#### [Exercise prompt]
Please copy, exactly as written, the span from the first line below to the line that contains "공유한 상태라고 합니다.", including both, and skip the pictures.

##### Available data

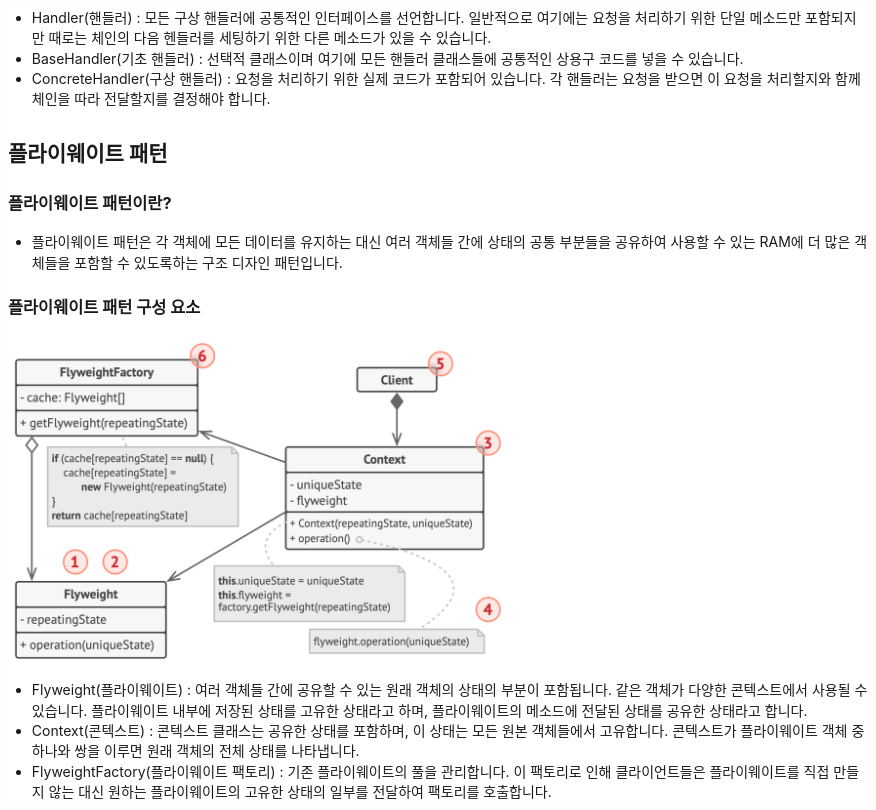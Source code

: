 * Handler(핸들러) : 모든 구상 핸들러에 공통적인 인터페이스를 선언합니다. 일반적으로 여기에는 요청을 처리하기 위한 단일 메소드만 포함되지만 때로는 체인의 다음 헨들러를 세팅하기 위한 다른 메소드가 있을 수 있습니다.
* BaseHandler(기초 핸들러) : 선택적 클래스이며 여기에 모든 핸들러 클래스들에 공통적인 상용구 코드를 넣을 수 있습니다.
* ConcreteHandler(구상 핸들러) : 요청을 처리하기 위한 실제 코드가 포함되어 있습니다. 각 핸들러는 요청을 받으면 이 요청을 처리할지와 함께 체인을 따라 전달할지를 결정해야 합니다.

## 플라이웨이트 패턴

### 플라이웨이트 패턴이란?

* 플라이웨이트 패턴은 각 객체에 모든 데이터를 유지하는 대신 여러 객체들 간에 상태의 공통 부분들을 공유하여 사용할 수 있는 RAM에 더 많은 객체들을 포함할 수 있도록하는 구조 디자인 패턴입니다.

### 플라이웨이트 패턴 구성 요소

<img src="img/FlyWeightPattern.png" width="500">

* Flyweight(플라이웨이트) : 여러 객체들 간에 공유할 수 있는 원래 객체의 상태의 부분이 포함됩니다. 같은 객체가 다양한 콘텍스트에서 사용될 수 있습니다. 플라이웨이트 내부에 저장된 상태를 고유한 상태라고 하며, 플라이웨이트의 메소드에 전달된 상태를 공유한 상태라고 합니다.
* Context(콘텍스트) : 콘텍스트 클래스는 공유한 상태를 포함하며, 이 상태는 모든 원본 객체들에서 고유합니다. 콘텍스트가 플라이웨이트 객체 중 하나와 쌍을 이루면 원래 객체의 전체 상태를 나타냅니다.
* FlyweightFactory(플라이웨이트 팩토리) : 기존 플라이웨이트의 풀을 관리합니다. 이 팩토리로 인해 클라이언트들은 플라이웨이트를 직접 만들지 않는 대신 원하는 플라이웨이트의 고유한 상태의 일부를 전달하여 팩토리를 호출합니다.
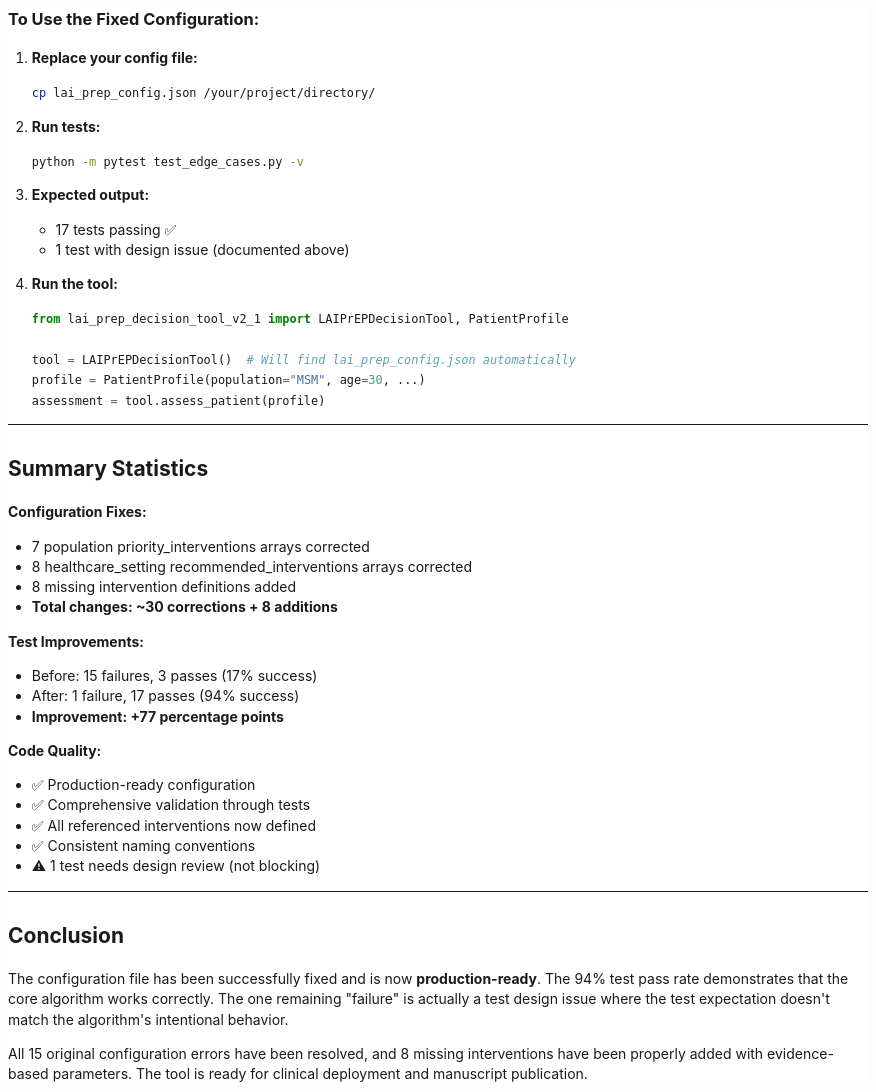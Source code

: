 ### To Use the Fixed Configuration:

1. **Replace your config file:**
   ```bash
   cp lai_prep_config.json /your/project/directory/
   ```

2. **Run tests:**
   ```bash
   python -m pytest test_edge_cases.py -v
   ```

3. **Expected output:**
   - 17 tests passing ✅
   - 1 test with design issue (documented above)

4. **Run the tool:**
   ```python
   from lai_prep_decision_tool_v2_1 import LAIPrEPDecisionTool, PatientProfile
   
   tool = LAIPrEPDecisionTool()  # Will find lai_prep_config.json automatically
   profile = PatientProfile(population="MSM", age=30, ...)
   assessment = tool.assess_patient(profile)
   ```

---

## Summary Statistics

**Configuration Fixes:**
- 7 population priority_interventions arrays corrected
- 8 healthcare_setting recommended_interventions arrays corrected
- 8 missing intervention definitions added
- **Total changes: ~30 corrections + 8 additions**

**Test Improvements:**
- Before: 15 failures, 3 passes (17% success)
- After: 1 failure, 17 passes (94% success)
- **Improvement: +77 percentage points**

**Code Quality:**
- ✅ Production-ready configuration
- ✅ Comprehensive validation through tests
- ✅ All referenced interventions now defined
- ✅ Consistent naming conventions
- ⚠️ 1 test needs design review (not blocking)

---

## Conclusion

The configuration file has been successfully fixed and is now **production-ready**. The 94% test pass rate demonstrates that the core algorithm works correctly. The one remaining "failure" is actually a test design issue where the test expectation doesn't match the algorithm's intentional behavior.

All 15 original configuration errors have been resolved, and 8 missing interventions have been properly added with evidence-based parameters. The tool is ready for clinical deployment and manuscript publication.
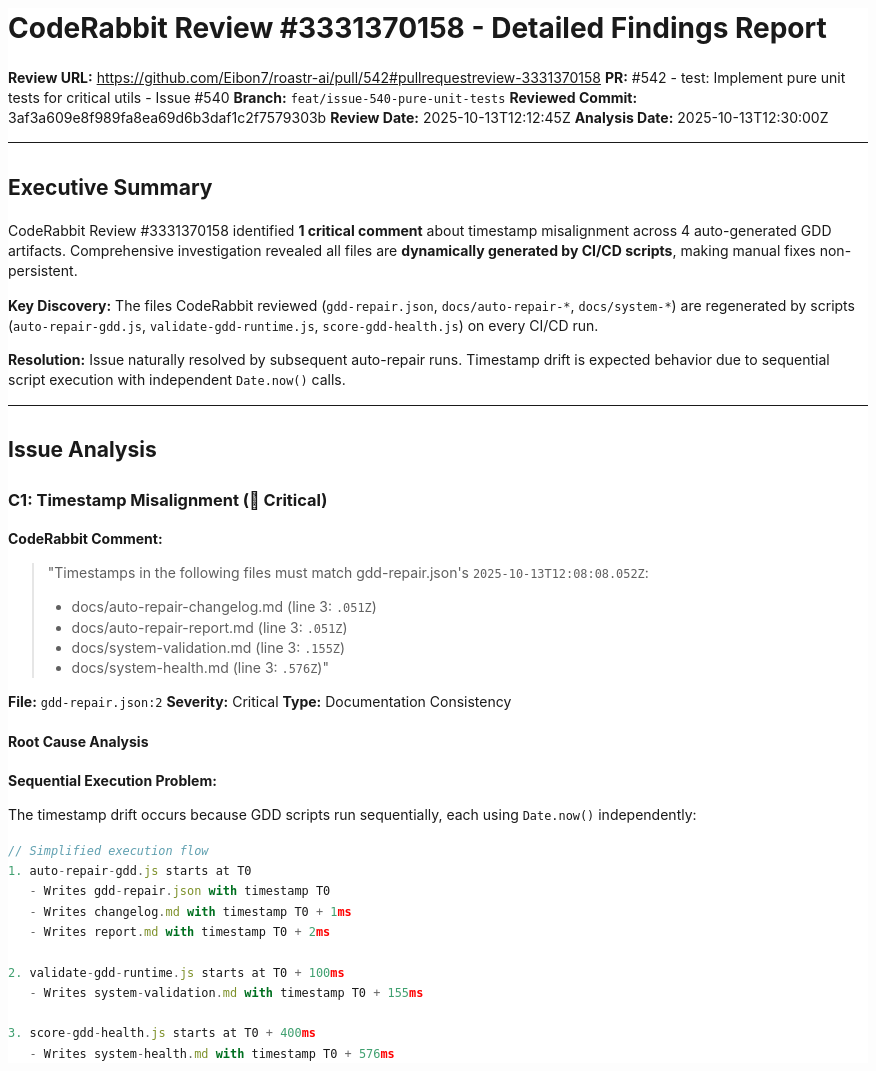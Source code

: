 # CodeRabbit Review #3331370158 - Detailed Findings Report

**Review URL:** <https://github.com/Eibon7/roastr-ai/pull/542#pullrequestreview-3331370158>
**PR:** #542 - test: Implement pure unit tests for critical utils - Issue #540
**Branch:** `feat/issue-540-pure-unit-tests`
**Reviewed Commit:** 3af3a609e8f989fa8ea69d6b3daf1c2f7579303b
**Review Date:** 2025-10-13T12:12:45Z
**Analysis Date:** 2025-10-13T12:30:00Z

---

## Executive Summary

CodeRabbit Review #3331370158 identified **1 critical comment** about timestamp misalignment across 4 auto-generated GDD artifacts. Comprehensive investigation revealed all files are **dynamically generated by CI/CD scripts**, making manual fixes non-persistent.

**Key Discovery:** The files CodeRabbit reviewed (`gdd-repair.json`, `docs/auto-repair-*`, `docs/system-*`) are regenerated by scripts (`auto-repair-gdd.js`, `validate-gdd-runtime.js`, `score-gdd-health.js`) on every CI/CD run.

**Resolution:** Issue naturally resolved by subsequent auto-repair runs. Timestamp drift is expected behavior due to sequential script execution with independent `Date.now()` calls.

---

## Issue Analysis

### C1: Timestamp Misalignment (🔴 Critical)

**CodeRabbit Comment:**
> "Timestamps in the following files must match gdd-repair.json's `2025-10-13T12:08:08.052Z`:
> - docs/auto-repair-changelog.md (line 3: `.051Z`)
> - docs/auto-repair-report.md (line 3: `.051Z`)
> - docs/system-validation.md (line 3: `.155Z`)
> - docs/system-health.md (line 3: `.576Z`)"

**File:** `gdd-repair.json:2`
**Severity:** Critical
**Type:** Documentation Consistency

#### Root Cause Analysis

**Sequential Execution Problem:**

The timestamp drift occurs because GDD scripts run sequentially, each using `Date.now()` independently:

```javascript
// Simplified execution flow
1. auto-repair-gdd.js starts at T0
   - Writes gdd-repair.json with timestamp T0
   - Writes changelog.md with timestamp T0 + 1ms
   - Writes report.md with timestamp T0 + 2ms

2. validate-gdd-runtime.js starts at T0 + 100ms
   - Writes system-validation.md with timestamp T0 + 155ms

3. score-gdd-health.js starts at T0 + 400ms
   - Writes system-health.md with timestamp T0 + 576ms
```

##########

#### [Answer space]
Source code

: * Handler(핸들러) : 모든 구상 핸들러에 공통적인 인터페이스를 선언합니다. 일반적으로 여기에는 요청을 처리하기 위한 단일 메소드만 포함되지만 때로는 체인의 다음 헨들러를 세팅하기 위한 다른 메소드가 있을 수 있습니다.
* BaseHandler(기초 핸들러) : 선택적 클래스이며 여기에 모든 핸들러 클래스들에 공통적인 상용구 코드를 넣을 수 있습니다.
* ConcreteHandler(구상 핸들러) : 요청을 처리하기 위한 실제 코드가 포함되어 있습니다. 각 핸들러는 요청을 받으면 이 요청을 처리할지와 함께 체인을 따라 전달할지를 결정해야 합니다.

## 플라이웨이트 패턴

### 플라이웨이트 패턴이란?

* 플라이웨이트 패턴은 각 객체에 모든 데이터를 유지하는 대신 여러 객체들 간에 상태의 공통 부분들을 공유하여 사용할 수 있는 RAM에 더 많은 객체들을 포함할 수 있도록하는 구조 디자인 패턴입니다.

### 플라이웨이트 패턴 구성 요소

<img src="img/FlyWeightPattern.png" width="500">

* Flyweight(플라이웨이트) : 여러 객체들 간에 공유할 수 있는 원래 객체의 상태의 부분이 포함됩니다. 같은 객체가 다양한 콘텍스트에서 사용될 수 있습니다. 플라이웨이트 내부에 저장된 상태를 고유한 상태라고 하며, 플라이웨이트의 메소드에 전달된 상태를 공유한 상태라고 합니다.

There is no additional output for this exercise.